> _Your goal_
Check every line of the data below for the word "const" and say how many have it, without further comment.
*** Data for review
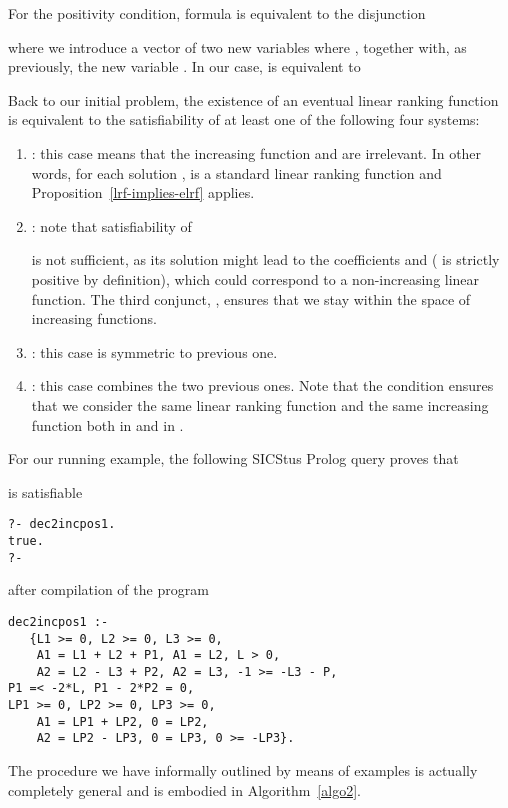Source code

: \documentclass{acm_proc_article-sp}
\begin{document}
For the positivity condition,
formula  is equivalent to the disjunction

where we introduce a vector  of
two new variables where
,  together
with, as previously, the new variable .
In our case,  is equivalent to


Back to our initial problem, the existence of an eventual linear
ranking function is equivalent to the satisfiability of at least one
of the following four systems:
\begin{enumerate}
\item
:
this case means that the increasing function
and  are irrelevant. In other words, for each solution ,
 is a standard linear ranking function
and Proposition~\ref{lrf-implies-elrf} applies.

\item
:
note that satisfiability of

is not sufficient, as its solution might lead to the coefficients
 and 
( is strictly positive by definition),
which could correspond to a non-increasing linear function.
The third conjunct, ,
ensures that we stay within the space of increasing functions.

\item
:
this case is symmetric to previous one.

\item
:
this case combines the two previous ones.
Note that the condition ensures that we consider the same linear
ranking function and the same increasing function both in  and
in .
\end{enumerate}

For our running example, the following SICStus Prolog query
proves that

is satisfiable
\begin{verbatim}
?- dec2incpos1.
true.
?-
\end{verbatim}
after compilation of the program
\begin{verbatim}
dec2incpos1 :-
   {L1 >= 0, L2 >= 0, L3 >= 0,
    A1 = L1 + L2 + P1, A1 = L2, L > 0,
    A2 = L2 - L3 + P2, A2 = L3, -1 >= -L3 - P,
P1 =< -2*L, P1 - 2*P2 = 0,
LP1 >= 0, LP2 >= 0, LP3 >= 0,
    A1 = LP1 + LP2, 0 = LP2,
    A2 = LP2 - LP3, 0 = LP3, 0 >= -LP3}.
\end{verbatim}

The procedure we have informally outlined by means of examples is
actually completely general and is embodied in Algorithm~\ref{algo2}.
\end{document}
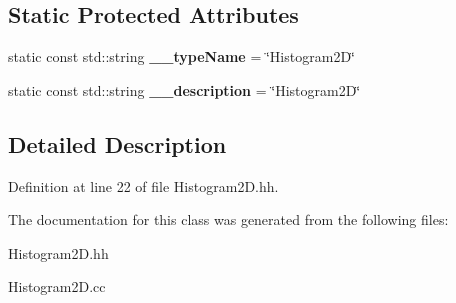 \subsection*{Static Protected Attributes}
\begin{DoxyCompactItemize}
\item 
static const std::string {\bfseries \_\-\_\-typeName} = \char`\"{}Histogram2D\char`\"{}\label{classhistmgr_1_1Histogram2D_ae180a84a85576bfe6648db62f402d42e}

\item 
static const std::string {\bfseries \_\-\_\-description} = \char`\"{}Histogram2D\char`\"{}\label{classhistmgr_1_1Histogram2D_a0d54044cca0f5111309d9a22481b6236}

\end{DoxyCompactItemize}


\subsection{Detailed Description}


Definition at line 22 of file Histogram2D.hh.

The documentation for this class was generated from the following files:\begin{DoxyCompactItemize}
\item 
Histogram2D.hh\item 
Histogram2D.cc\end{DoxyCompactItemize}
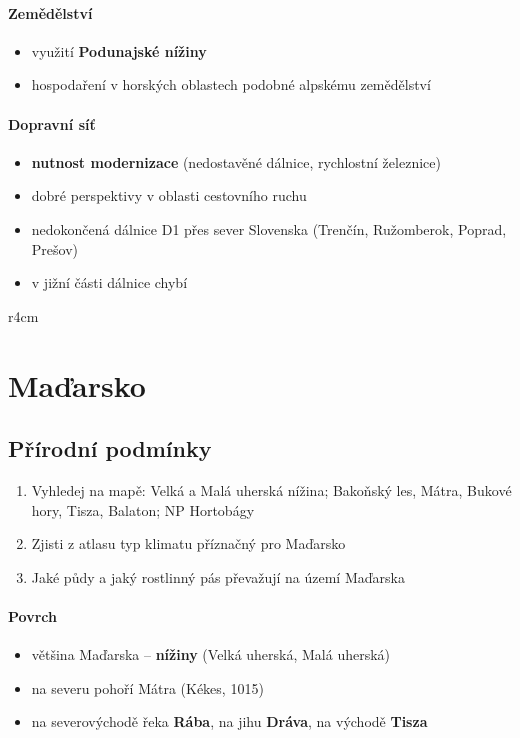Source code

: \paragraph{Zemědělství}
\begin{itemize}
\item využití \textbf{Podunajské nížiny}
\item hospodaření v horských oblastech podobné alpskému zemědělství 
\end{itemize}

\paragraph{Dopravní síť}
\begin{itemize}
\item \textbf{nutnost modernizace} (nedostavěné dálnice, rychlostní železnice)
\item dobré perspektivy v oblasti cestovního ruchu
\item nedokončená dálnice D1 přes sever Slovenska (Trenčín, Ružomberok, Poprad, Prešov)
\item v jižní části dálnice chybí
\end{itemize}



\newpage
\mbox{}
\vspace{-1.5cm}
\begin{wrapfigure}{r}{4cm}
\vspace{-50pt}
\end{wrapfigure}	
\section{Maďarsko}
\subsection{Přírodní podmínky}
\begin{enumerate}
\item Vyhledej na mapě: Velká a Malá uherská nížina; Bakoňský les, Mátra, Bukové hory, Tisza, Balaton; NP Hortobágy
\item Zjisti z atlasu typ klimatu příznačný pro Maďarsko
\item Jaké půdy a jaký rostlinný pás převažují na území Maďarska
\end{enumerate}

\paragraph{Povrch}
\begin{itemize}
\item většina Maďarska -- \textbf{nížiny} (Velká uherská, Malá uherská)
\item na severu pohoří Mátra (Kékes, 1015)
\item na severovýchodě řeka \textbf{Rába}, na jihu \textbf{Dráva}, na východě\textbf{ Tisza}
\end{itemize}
******
> _Answer section_
2